I do not remember not being in church while I was growing up. In fact, when I was very young, I supposedly asked my mom to see if the preacher would be a little quieter because he was making it difficult for me to sleep! My dad served in the Air Force, so we moved several times during the first ten years of my life, but mom and dad were always faithful to find a church, even if that meant helping start one. When I was nine years old, dad was stationed at a base in California and we were attending a small church in the local community. I remember walking the aisle and being baptized shortly thereafter, but nothing really changed. About a year later we moved to the promised land (Texas, if you’re not in the know) and settled in. I continued to be in church regularly with my family, and grew in biblical knowledge as I moved through the middle school and high school years. After high school, I left for the big city (Houston) to attend college. However, church attendance was marginal at best during my college years, and although my behavior was not “bad”, I certainly did not exhibit anything that would indicate I was walking with the Lord.
I eventually graduated from college, joined the work force, and ended up back in my home town a few months later. Church was once again a regular part of my life, and I even began to serve as an RA counselor. Eventually, Life Action Ministries came to our church and two weeks of scheduled revival services turned into three weeks I believe. What a pivotal time for our church! And it was during that time that God showed me the true condition of my soul. He showed me that I cared about what others thought, not about what He thought, and that I was lost as a goose;
I could not have Jesus as Savior without also having Him as Lord.
I remember the heavy, heavy conviction of the Holy Spirit during a Sunday morning service. I told God “no” (stupid, I realized later) to making a decision that morning, but that I would “walk the aisle” that night since the crowd would be smaller. Obviously, I still cared about what others thought and was not quite to the end of myself. However, there was absolutely no conviction by the Holy Spirit that night, and I was scared I had told God “no” one too many times. I knew enough scripture to know that you cannot come to the Father unless He draws you (John 6:44). This lack of conviction continued every night that week, and my despair became agonizing.
The next Sunday morning, the service was barely under way when I once again felt the convicting power of the Holy Spirit. By God’s grace, I wasted no time – I got up, went to the pastor, and asked him if he would go the prayer room right then with me and help me do business with God! He did, and God turned a pretender into His son – hallelujah!!

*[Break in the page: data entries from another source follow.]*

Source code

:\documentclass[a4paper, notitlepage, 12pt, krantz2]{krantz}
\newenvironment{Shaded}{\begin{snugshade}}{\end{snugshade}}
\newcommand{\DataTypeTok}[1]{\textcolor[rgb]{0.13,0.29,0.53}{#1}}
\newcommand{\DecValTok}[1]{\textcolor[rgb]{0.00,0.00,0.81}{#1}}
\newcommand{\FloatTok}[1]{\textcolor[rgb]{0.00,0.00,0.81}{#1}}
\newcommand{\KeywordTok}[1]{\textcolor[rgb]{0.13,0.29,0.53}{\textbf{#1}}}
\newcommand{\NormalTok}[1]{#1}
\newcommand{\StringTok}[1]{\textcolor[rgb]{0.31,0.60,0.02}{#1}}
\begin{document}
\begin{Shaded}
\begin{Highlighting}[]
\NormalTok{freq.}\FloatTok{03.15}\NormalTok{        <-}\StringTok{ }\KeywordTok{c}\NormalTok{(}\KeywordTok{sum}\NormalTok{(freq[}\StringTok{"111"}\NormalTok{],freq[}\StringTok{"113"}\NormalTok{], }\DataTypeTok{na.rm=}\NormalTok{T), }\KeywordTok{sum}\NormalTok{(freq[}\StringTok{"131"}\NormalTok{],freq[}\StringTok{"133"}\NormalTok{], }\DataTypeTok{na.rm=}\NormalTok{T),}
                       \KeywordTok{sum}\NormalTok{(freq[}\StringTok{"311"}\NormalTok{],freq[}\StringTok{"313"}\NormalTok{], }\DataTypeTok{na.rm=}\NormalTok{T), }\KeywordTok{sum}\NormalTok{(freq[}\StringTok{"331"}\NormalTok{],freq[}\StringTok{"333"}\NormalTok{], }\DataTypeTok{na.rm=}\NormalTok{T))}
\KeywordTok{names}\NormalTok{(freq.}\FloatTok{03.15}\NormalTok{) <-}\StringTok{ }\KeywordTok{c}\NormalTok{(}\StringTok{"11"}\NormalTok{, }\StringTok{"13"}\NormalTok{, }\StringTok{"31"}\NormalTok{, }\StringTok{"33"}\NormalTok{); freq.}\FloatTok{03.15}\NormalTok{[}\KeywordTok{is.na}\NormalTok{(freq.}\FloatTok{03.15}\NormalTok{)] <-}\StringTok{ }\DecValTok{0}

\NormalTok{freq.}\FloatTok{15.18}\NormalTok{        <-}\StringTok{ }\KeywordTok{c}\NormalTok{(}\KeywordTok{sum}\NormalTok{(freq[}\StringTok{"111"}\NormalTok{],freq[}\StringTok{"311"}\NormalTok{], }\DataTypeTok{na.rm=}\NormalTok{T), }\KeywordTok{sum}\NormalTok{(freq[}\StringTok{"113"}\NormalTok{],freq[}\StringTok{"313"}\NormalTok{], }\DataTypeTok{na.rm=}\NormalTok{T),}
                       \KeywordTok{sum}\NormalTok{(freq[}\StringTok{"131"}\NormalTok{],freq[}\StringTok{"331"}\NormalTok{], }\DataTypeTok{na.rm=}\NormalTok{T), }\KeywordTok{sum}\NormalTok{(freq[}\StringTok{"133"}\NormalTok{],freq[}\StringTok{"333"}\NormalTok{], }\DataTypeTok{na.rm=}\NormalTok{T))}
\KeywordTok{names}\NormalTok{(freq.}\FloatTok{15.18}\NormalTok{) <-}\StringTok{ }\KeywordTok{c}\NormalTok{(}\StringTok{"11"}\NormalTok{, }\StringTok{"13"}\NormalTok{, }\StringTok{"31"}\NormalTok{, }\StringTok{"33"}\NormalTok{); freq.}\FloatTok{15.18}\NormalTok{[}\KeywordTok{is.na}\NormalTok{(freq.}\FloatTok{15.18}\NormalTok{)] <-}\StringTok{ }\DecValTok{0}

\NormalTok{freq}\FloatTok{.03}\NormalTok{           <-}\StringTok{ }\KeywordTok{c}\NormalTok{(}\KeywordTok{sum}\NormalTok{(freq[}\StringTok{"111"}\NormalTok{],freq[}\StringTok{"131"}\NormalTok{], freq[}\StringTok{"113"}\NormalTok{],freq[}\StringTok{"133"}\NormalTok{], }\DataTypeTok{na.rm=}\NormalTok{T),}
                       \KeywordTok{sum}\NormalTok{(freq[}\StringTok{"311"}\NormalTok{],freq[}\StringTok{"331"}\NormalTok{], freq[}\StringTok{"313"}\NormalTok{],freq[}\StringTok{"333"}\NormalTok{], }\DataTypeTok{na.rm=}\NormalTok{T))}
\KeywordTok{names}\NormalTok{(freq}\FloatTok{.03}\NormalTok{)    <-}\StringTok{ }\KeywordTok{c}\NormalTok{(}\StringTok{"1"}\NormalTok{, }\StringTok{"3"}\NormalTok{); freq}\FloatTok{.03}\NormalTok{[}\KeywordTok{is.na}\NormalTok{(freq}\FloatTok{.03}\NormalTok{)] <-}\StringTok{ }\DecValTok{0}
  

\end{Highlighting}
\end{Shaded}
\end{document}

Nothing has been the same since. God has continued to teach me what lordship really means, a lifelong lesson it seems, and one that can be difficult and painful at times. He has continued to make me more like Jesus, a process that is also a struggle, yet not one that is without joy. And He has given me places to serve, to invest in His kingdom, to “lay up treasure in heaven.” In these things, I have come to more fully appreciate John the Baptist’s confession that “He must increase, but I must decrease.”